Extracted information>

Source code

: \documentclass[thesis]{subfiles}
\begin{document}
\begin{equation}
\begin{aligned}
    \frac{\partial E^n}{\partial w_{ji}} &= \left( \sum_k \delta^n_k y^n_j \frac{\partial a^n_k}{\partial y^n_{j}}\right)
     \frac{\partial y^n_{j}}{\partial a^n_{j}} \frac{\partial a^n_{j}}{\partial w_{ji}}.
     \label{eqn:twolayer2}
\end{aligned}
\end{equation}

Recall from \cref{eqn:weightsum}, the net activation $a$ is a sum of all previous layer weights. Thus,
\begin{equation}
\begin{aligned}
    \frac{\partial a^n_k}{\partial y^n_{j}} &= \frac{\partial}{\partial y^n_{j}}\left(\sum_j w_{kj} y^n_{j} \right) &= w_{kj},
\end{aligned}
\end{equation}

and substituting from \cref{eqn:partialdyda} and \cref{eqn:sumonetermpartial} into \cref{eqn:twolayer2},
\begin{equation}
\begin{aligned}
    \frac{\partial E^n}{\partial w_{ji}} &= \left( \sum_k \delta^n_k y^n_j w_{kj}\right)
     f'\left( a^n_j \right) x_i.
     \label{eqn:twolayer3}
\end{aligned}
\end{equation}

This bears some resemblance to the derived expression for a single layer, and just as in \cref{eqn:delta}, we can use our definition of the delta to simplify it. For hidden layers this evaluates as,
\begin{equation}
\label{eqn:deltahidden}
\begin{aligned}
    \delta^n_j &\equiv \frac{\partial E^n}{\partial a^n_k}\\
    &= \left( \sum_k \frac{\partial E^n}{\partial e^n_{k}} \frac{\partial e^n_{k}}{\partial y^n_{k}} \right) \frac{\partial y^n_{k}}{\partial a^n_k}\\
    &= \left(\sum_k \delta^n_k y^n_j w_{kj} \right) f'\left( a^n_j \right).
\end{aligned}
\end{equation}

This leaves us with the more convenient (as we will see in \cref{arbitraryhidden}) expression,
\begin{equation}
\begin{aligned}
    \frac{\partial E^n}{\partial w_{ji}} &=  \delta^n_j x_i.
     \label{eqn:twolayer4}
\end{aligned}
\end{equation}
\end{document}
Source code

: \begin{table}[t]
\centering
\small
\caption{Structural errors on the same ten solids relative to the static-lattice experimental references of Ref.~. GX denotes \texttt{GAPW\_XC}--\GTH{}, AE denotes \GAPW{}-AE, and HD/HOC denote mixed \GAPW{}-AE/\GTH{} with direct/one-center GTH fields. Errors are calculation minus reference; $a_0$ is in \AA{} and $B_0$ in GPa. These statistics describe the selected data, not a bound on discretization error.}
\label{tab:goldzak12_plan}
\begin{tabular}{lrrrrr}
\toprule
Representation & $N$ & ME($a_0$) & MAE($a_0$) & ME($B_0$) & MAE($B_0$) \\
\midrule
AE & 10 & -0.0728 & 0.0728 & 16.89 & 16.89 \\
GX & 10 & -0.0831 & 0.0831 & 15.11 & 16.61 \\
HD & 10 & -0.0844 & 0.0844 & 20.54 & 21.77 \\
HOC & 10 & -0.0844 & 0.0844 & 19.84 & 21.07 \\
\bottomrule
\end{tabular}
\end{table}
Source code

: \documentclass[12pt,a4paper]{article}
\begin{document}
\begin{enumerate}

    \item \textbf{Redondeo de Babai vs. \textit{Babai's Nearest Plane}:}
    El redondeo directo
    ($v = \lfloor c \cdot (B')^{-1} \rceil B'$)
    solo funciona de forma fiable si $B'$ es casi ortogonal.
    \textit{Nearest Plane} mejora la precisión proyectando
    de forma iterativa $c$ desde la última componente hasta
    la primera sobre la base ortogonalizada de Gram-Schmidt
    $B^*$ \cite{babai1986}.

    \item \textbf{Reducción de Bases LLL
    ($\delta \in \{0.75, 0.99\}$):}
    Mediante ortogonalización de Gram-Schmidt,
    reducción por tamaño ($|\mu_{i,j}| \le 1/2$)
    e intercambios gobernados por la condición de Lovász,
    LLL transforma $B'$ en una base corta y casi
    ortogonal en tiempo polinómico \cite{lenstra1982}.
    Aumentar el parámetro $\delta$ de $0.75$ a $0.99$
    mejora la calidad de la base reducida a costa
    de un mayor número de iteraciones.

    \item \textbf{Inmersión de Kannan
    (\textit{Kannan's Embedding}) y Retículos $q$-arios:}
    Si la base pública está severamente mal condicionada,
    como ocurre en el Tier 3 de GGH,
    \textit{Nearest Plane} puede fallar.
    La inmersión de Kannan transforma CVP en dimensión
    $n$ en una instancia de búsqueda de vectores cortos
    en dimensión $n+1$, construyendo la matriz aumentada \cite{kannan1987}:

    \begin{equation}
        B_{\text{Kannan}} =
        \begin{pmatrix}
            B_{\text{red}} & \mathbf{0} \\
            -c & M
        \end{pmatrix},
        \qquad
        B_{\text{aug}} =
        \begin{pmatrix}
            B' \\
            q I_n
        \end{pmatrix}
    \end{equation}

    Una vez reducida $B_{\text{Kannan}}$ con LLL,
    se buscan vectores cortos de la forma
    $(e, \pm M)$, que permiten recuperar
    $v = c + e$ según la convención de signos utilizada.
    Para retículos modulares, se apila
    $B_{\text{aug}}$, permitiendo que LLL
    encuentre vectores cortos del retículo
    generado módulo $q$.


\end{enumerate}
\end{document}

Exercise directions>
Copy the data above in full, exactly as it reads.

Exercise answer>
Source code

: \documentclass[thesis]{subfiles}
\begin{document}
\begin{equation}
\begin{aligned}
    \frac{\partial E^n}{\partial w_{ji}} &= \left( \sum_k \delta^n_k y^n_j \frac{\partial a^n_k}{\partial y^n_{j}}\right)
     \frac{\partial y^n_{j}}{\partial a^n_{j}} \frac{\partial a^n_{j}}{\partial w_{ji}}.
     \label{eqn:twolayer2}
\end{aligned}
\end{equation}

Recall from \cref{eqn:weightsum}, the net activation $a$ is a sum of all previous layer weights. Thus,
\begin{equation}
\begin{aligned}
    \frac{\partial a^n_k}{\partial y^n_{j}} &= \frac{\partial}{\partial y^n_{j}}\left(\sum_j w_{kj} y^n_{j} \right) &= w_{kj},
\end{aligned}
\end{equation}

and substituting from \cref{eqn:partialdyda} and \cref{eqn:sumonetermpartial} into \cref{eqn:twolayer2},
\begin{equation}
\begin{aligned}
    \frac{\partial E^n}{\partial w_{ji}} &= \left( \sum_k \delta^n_k y^n_j w_{kj}\right)
     f'\left( a^n_j \right) x_i.
     \label{eqn:twolayer3}
\end{aligned}
\end{equation}

This bears some resemblance to the derived expression for a single layer, and just as in \cref{eqn:delta}, we can use our definition of the delta to simplify it. For hidden layers this evaluates as,
\begin{equation}
\label{eqn:deltahidden}
\begin{aligned}
    \delta^n_j &\equiv \frac{\partial E^n}{\partial a^n_k}\\
    &= \left( \sum_k \frac{\partial E^n}{\partial e^n_{k}} \frac{\partial e^n_{k}}{\partial y^n_{k}} \right) \frac{\partial y^n_{k}}{\partial a^n_k}\\
    &= \left(\sum_k \delta^n_k y^n_j w_{kj} \right) f'\left( a^n_j \right).
\end{aligned}
\end{equation}

This leaves us with the more convenient (as we will see in \cref{arbitraryhidden}) expression,
\begin{equation}
\begin{aligned}
    \frac{\partial E^n}{\partial w_{ji}} &=  \delta^n_j x_i.
     \label{eqn:twolayer4}
\end{aligned}
\end{equation}
\end{document}
Source code

: \begin{table}[t]
\centering
\small
\caption{Structural errors on the same ten solids relative to the static-lattice experimental references of Ref.~. GX denotes \texttt{GAPW\_XC}--\GTH{}, AE denotes \GAPW{}-AE, and HD/HOC denote mixed \GAPW{}-AE/\GTH{} with direct/one-center GTH fields. Errors are calculation minus reference; $a_0$ is in \AA{} and $B_0$ in GPa. These statistics describe the selected data, not a bound on discretization error.}
\label{tab:goldzak12_plan}
\begin{tabular}{lrrrrr}
\toprule
Representation & $N$ & ME($a_0$) & MAE($a_0$) & ME($B_0$) & MAE($B_0$) \\
\midrule
AE & 10 & -0.0728 & 0.0728 & 16.89 & 16.89 \\
GX & 10 & -0.0831 & 0.0831 & 15.11 & 16.61 \\
HD & 10 & -0.0844 & 0.0844 & 20.54 & 21.77 \\
HOC & 10 & -0.0844 & 0.0844 & 19.84 & 21.07 \\
\bottomrule
\end{tabular}
\end{table}
Source code

: \documentclass[12pt,a4paper]{article}
\begin{document}
\begin{enumerate}

    \item \textbf{Redondeo de Babai vs. \textit{Babai's Nearest Plane}:}
    El redondeo directo
    ($v = \lfloor c \cdot (B')^{-1} \rceil B'$)
    solo funciona de forma fiable si $B'$ es casi ortogonal.
    \textit{Nearest Plane} mejora la precisión proyectando
    de forma iterativa $c$ desde la última componente hasta
    la primera sobre la base ortogonalizada de Gram-Schmidt
    $B^*$ \cite{babai1986}.

    \item \textbf{Reducción de Bases LLL
    ($\delta \in \{0.75, 0.99\}$):}
    Mediante ortogonalización de Gram-Schmidt,
    reducción por tamaño ($|\mu_{i,j}| \le 1/2$)
    e intercambios gobernados por la condición de Lovász,
    LLL transforma $B'$ en una base corta y casi
    ortogonal en tiempo polinómico \cite{lenstra1982}.
    Aumentar el parámetro $\delta$ de $0.75$ a $0.99$
    mejora la calidad de la base reducida a costa
    de un mayor número de iteraciones.

    \item \textbf{Inmersión de Kannan
    (\textit{Kannan's Embedding}) y Retículos $q$-arios:}
    Si la base pública está severamente mal condicionada,
    como ocurre en el Tier 3 de GGH,
    \textit{Nearest Plane} puede fallar.
    La inmersión de Kannan transforma CVP en dimensión
    $n$ en una instancia de búsqueda de vectores cortos
    en dimensión $n+1$, construyendo la matriz aumentada \cite{kannan1987}:

    \begin{equation}
        B_{\text{Kannan}} =
        \begin{pmatrix}
            B_{\text{red}} & \mathbf{0} \\
            -c & M
        \end{pmatrix},
        \qquad
        B_{\text{aug}} =
        \begin{pmatrix}
            B' \\
            q I_n
        \end{pmatrix}
    \end{equation}

    Una vez reducida $B_{\text{Kannan}}$ con LLL,
    se buscan vectores cortos de la forma
    $(e, \pm M)$, que permiten recuperar
    $v = c + e$ según la convención de signos utilizada.
    Para retículos modulares, se apila
    $B_{\text{aug}}$, permitiendo que LLL
    encuentre vectores cortos del retículo
    generado módulo $q$.


\end{enumerate}
\end{document}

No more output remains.